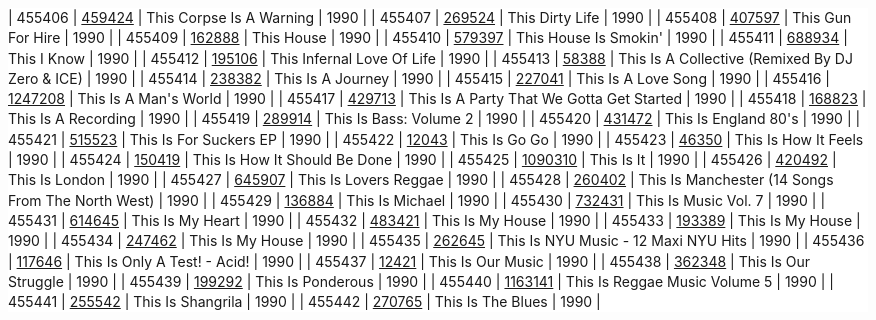 | 455406 | [459424](https://www.discogs.com/master/459424) | This Corpse Is A Warning | 1990 |
| 455407 | [269524](https://www.discogs.com/master/269524) | This Dirty Life | 1990 |
| 455408 | [407597](https://www.discogs.com/master/407597) | This Gun For Hire | 1990 |
| 455409 | [162888](https://www.discogs.com/master/162888) | This House | 1990 |
| 455410 | [579397](https://www.discogs.com/master/579397) | This House Is Smokin' | 1990 |
| 455411 | [688934](https://www.discogs.com/master/688934) | This I Know | 1990 |
| 455412 | [195106](https://www.discogs.com/master/195106) | This Infernal Love Of Life | 1990 |
| 455413 | [58388](https://www.discogs.com/master/58388) | This Is A Collective (Remixed By DJ Zero & ICE) | 1990 |
| 455414 | [238382](https://www.discogs.com/master/238382) | This Is A Journey | 1990 |
| 455415 | [227041](https://www.discogs.com/master/227041) | This Is A Love Song | 1990 |
| 455416 | [1247208](https://www.discogs.com/master/1247208) | This Is A Man's World | 1990 |
| 455417 | [429713](https://www.discogs.com/master/429713) | This Is A Party That We Gotta Get Started | 1990 |
| 455418 | [168823](https://www.discogs.com/master/168823) | This Is A Recording | 1990 |
| 455419 | [289914](https://www.discogs.com/master/289914) | This Is Bass: Volume 2 | 1990 |
| 455420 | [431472](https://www.discogs.com/master/431472) | This Is England 80's | 1990 |
| 455421 | [515523](https://www.discogs.com/master/515523) | This Is For Suckers EP | 1990 |
| 455422 | [12043](https://www.discogs.com/master/12043) | This Is Go Go | 1990 |
| 455423 | [46350](https://www.discogs.com/master/46350) | This Is How It Feels | 1990 |
| 455424 | [150419](https://www.discogs.com/master/150419) | This Is How It Should Be Done | 1990 |
| 455425 | [1090310](https://www.discogs.com/master/1090310) | This Is It | 1990 |
| 455426 | [420492](https://www.discogs.com/master/420492) | This Is London | 1990 |
| 455427 | [645907](https://www.discogs.com/master/645907) | This Is Lovers Reggae | 1990 |
| 455428 | [260402](https://www.discogs.com/master/260402) | This Is Manchester (14 Songs From The North West) | 1990 |
| 455429 | [136884](https://www.discogs.com/master/136884) | This Is Michael | 1990 |
| 455430 | [732431](https://www.discogs.com/master/732431) | This Is Music Vol. 7 | 1990 |
| 455431 | [614645](https://www.discogs.com/master/614645) | This Is My Heart | 1990 |
| 455432 | [483421](https://www.discogs.com/master/483421) | This Is My House | 1990 |
| 455433 | [193389](https://www.discogs.com/master/193389) | This Is My House | 1990 |
| 455434 | [247462](https://www.discogs.com/master/247462) | This Is My House | 1990 |
| 455435 | [262645](https://www.discogs.com/master/262645) | This Is NYU Music - 12 Maxi NYU Hits | 1990 |
| 455436 | [117646](https://www.discogs.com/master/117646) | This Is Only A Test! - Acid! | 1990 |
| 455437 | [12421](https://www.discogs.com/master/12421) | This Is Our Music | 1990 |
| 455438 | [362348](https://www.discogs.com/master/362348) | This Is Our Struggle | 1990 |
| 455439 | [199292](https://www.discogs.com/master/199292) | This Is Ponderous | 1990 |
| 455440 | [1163141](https://www.discogs.com/master/1163141) | This Is Reggae Music Volume 5 | 1990 |
| 455441 | [255542](https://www.discogs.com/master/255542) | This Is Shangrila | 1990 |
| 455442 | [270765](https://www.discogs.com/master/270765) | This Is The Blues | 1990 |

**Work required:** Could you write out all the records exactly, without the pictures?

**The answer:**
 | 455406 | [459424](https://www.discogs.com/master/459424) | This Corpse Is A Warning | 1990 |
| 455407 | [269524](https://www.discogs.com/master/269524) | This Dirty Life | 1990 |
| 455408 | [407597](https://www.discogs.com/master/407597) | This Gun For Hire | 1990 |
| 455409 | [162888](https://www.discogs.com/master/162888) | This House | 1990 |
| 455410 | [579397](https://www.discogs.com/master/579397) | This House Is Smokin' | 1990 |
| 455411 | [688934](https://www.discogs.com/master/688934) | This I Know | 1990 |
| 455412 | [195106](https://www.discogs.com/master/195106) | This Infernal Love Of Life | 1990 |
| 455413 | [58388](https://www.discogs.com/master/58388) | This Is A Collective (Remixed By DJ Zero & ICE) | 1990 |
| 455414 | [238382](https://www.discogs.com/master/238382) | This Is A Journey | 1990 |
| 455415 | [227041](https://www.discogs.com/master/227041) | This Is A Love Song | 1990 |
| 455416 | [1247208](https://www.discogs.com/master/1247208) | This Is A Man's World | 1990 |
| 455417 | [429713](https://www.discogs.com/master/429713) | This Is A Party That We Gotta Get Started | 1990 |
| 455418 | [168823](https://www.discogs.com/master/168823) | This Is A Recording | 1990 |
| 455419 | [289914](https://www.discogs.com/master/289914) | This Is Bass: Volume 2 | 1990 |
| 455420 | [431472](https://www.discogs.com/master/431472) | This Is England 80's | 1990 |
| 455421 | [515523](https://www.discogs.com/master/515523) | This Is For Suckers EP | 1990 |
| 455422 | [12043](https://www.discogs.com/master/12043) | This Is Go Go | 1990 |
| 455423 | [46350](https://www.discogs.com/master/46350) | This Is How It Feels | 1990 |
| 455424 | [150419](https://www.discogs.com/master/150419) | This Is How It Should Be Done | 1990 |
| 455425 | [1090310](https://www.discogs.com/master/1090310) | This Is It | 1990 |
| 455426 | [420492](https://www.discogs.com/master/420492) | This Is London | 1990 |
| 455427 | [645907](https://www.discogs.com/master/645907) | This Is Lovers Reggae | 1990 |
| 455428 | [260402](https://www.discogs.com/master/260402) | This Is Manchester (14 Songs From The North West) | 1990 |
| 455429 | [136884](https://www.discogs.com/master/136884) | This Is Michael | 1990 |
| 455430 | [732431](https://www.discogs.com/master/732431) | This Is Music Vol. 7 | 1990 |
| 455431 | [614645](https://www.discogs.com/master/614645) | This Is My Heart | 1990 |
| 455432 | [483421](https://www.discogs.com/master/483421) | This Is My House | 1990 |
| 455433 | [193389](https://www.discogs.com/master/193389) | This Is My House | 1990 |
| 455434 | [247462](https://www.discogs.com/master/247462) | This Is My House | 1990 |
| 455435 | [262645](https://www.discogs.com/master/262645) | This Is NYU Music - 12 Maxi NYU Hits | 1990 |
| 455436 | [117646](https://www.discogs.com/master/117646) | This Is Only A Test! - Acid! | 1990 |
| 455437 | [12421](https://www.discogs.com/master/12421) | This Is Our Music | 1990 |
| 455438 | [362348](https://www.discogs.com/master/362348) | This Is Our Struggle | 1990 |
| 455439 | [199292](https://www.discogs.com/master/199292) | This Is Ponderous | 1990 |
| 455440 | [1163141](https://www.discogs.com/master/1163141) | This Is Reggae Music Volume 5 | 1990 |
| 455441 | [255542](https://www.discogs.com/master/255542) | This Is Shangrila | 1990 |
| 455442 | [270765](https://www.discogs.com/master/270765) | This Is The Blues | 1990 |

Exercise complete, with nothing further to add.